■ Required work ■
Starting with the line that contains "- To regenerate" and stopping after the line that contains "HTML y CSS: definición y usos", copy the entries below exactly. Include nothing else.

(Extracted data entries)
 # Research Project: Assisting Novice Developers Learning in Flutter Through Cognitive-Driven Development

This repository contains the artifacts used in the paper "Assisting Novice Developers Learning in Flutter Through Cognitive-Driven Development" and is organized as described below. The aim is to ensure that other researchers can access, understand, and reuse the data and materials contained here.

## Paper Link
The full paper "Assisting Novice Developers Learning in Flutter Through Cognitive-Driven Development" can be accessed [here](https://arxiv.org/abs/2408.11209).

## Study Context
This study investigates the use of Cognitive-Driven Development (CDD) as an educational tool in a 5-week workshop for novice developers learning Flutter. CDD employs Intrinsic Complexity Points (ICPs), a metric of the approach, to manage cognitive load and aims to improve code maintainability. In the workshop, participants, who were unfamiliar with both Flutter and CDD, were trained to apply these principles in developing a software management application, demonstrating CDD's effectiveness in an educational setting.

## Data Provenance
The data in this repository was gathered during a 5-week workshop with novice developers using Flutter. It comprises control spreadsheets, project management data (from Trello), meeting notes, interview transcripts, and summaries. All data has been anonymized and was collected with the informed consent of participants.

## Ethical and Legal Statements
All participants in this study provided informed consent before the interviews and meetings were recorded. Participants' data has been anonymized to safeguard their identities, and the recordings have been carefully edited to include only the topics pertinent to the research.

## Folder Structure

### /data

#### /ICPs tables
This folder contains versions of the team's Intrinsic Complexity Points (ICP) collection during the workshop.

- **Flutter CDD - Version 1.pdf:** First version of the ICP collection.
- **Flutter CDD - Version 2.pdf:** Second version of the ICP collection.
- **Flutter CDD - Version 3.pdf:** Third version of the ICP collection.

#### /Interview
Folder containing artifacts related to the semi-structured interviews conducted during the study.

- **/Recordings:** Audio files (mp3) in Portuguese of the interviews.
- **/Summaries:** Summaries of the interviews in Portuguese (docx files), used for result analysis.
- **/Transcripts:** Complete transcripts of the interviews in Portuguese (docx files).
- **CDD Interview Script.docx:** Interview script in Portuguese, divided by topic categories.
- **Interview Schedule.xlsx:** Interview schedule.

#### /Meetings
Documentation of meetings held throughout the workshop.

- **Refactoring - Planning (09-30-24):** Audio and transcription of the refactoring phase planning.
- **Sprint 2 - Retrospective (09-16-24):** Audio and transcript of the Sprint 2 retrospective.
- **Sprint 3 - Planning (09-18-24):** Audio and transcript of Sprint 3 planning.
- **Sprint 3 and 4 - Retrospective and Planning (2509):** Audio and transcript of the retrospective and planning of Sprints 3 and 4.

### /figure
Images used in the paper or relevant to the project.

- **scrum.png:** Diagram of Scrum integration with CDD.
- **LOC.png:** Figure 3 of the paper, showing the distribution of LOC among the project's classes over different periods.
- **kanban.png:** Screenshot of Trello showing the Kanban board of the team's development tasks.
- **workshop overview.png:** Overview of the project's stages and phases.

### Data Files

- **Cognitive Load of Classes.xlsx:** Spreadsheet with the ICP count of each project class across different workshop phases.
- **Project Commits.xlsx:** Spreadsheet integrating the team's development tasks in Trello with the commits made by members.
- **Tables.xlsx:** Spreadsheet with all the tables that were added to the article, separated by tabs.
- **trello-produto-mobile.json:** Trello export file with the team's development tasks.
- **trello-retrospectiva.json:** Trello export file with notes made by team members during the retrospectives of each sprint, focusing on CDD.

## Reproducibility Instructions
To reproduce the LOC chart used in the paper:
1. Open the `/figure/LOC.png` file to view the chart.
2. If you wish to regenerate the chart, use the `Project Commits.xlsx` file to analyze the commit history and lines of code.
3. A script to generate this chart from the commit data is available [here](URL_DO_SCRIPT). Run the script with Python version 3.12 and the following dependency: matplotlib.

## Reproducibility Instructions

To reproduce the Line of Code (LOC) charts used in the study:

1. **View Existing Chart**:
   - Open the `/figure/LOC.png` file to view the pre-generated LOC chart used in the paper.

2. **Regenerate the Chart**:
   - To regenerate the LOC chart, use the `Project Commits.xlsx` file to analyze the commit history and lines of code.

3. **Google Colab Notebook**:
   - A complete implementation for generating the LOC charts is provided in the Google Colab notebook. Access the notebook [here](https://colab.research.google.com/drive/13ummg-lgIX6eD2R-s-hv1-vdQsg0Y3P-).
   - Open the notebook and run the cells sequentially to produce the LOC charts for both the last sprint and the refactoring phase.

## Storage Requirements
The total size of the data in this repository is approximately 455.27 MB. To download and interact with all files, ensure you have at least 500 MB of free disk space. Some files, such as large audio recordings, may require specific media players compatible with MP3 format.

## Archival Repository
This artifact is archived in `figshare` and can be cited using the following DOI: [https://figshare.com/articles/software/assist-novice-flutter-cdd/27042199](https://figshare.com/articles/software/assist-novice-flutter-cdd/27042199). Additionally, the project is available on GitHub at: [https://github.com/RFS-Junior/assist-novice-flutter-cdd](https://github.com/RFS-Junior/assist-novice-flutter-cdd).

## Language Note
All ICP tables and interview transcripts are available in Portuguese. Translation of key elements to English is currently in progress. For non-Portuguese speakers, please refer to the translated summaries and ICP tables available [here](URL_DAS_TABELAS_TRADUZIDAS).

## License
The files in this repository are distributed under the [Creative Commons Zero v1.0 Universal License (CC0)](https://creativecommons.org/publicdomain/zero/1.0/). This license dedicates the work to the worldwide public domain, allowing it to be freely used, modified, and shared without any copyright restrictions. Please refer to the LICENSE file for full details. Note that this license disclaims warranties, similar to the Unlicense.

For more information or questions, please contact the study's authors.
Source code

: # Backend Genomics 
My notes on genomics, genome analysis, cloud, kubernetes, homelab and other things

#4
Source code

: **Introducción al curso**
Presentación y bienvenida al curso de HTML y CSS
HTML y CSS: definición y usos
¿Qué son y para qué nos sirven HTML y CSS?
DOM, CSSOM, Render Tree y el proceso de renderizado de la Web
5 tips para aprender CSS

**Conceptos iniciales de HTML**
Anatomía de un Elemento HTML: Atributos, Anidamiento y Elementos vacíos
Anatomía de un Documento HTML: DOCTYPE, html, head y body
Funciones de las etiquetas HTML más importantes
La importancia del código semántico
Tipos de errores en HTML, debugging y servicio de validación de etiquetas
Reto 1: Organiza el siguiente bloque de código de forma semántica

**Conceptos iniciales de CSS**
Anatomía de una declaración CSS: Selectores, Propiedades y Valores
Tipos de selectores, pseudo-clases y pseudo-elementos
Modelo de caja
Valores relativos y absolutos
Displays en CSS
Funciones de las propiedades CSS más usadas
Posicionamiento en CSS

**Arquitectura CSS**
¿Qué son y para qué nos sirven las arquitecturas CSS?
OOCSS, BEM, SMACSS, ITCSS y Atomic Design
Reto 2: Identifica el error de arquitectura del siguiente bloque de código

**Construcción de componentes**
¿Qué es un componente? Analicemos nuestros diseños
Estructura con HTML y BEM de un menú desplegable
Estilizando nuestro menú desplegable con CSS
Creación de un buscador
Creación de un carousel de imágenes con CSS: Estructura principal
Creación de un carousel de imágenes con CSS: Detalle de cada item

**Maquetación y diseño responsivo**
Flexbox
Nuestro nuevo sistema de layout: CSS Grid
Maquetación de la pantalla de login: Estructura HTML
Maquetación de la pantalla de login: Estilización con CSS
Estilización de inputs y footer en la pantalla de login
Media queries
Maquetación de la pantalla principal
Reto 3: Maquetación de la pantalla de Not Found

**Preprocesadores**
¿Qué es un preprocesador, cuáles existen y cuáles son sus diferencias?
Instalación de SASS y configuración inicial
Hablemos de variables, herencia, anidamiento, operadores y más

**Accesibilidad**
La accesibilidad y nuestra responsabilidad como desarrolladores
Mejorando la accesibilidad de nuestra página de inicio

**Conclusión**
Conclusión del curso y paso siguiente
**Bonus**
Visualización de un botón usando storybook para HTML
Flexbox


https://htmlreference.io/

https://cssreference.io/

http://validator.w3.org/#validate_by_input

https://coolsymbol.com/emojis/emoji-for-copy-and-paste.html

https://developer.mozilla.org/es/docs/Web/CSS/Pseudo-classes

■ Result of this exercise ■
   - To regenerate the LOC chart, use the `Project Commits.xlsx` file to analyze the commit history and lines of code.

3. **Google Colab Notebook**:
   - A complete implementation for generating the LOC charts is provided in the Google Colab notebook. Access the notebook [here](https://colab.research.google.com/drive/13ummg-lgIX6eD2R-s-hv1-vdQsg0Y3P-).
   - Open the notebook and run the cells sequentially to produce the LOC charts for both the last sprint and the refactoring phase.

## Storage Requirements
The total size of the data in this repository is approximately 455.27 MB. To download and interact with all files, ensure you have at least 500 MB of free disk space. Some files, such as large audio recordings, may require specific media players compatible with MP3 format.

## Archival Repository
This artifact is archived in `figshare` and can be cited using the following DOI: [https://figshare.com/articles/software/assist-novice-flutter-cdd/27042199](https://figshare.com/articles/software/assist-novice-flutter-cdd/27042199). Additionally, the project is available on GitHub at: [https://github.com/RFS-Junior/assist-novice-flutter-cdd](https://github.com/RFS-Junior/assist-novice-flutter-cdd).

## Language Note
All ICP tables and interview transcripts are available in Portuguese. Translation of key elements to English is currently in progress. For non-Portuguese speakers, please refer to the translated summaries and ICP tables available [here](URL_DAS_TABELAS_TRADUZIDAS).

## License
The files in this repository are distributed under the [Creative Commons Zero v1.0 Universal License (CC0)](https://creativecommons.org/publicdomain/zero/1.0/). This license dedicates the work to the worldwide public domain, allowing it to be freely used, modified, and shared without any copyright restrictions. Please refer to the LICENSE file for full details. Note that this license disclaims warranties, similar to the Unlicense.

For more information or questions, please contact the study's authors.
Source code

: # Backend Genomics 
My notes on genomics, genome analysis, cloud, kubernetes, homelab and other things

#4
Source code

: **Introducción al curso**
Presentación y bienvenida al curso de HTML y CSS
HTML y CSS: definición y usos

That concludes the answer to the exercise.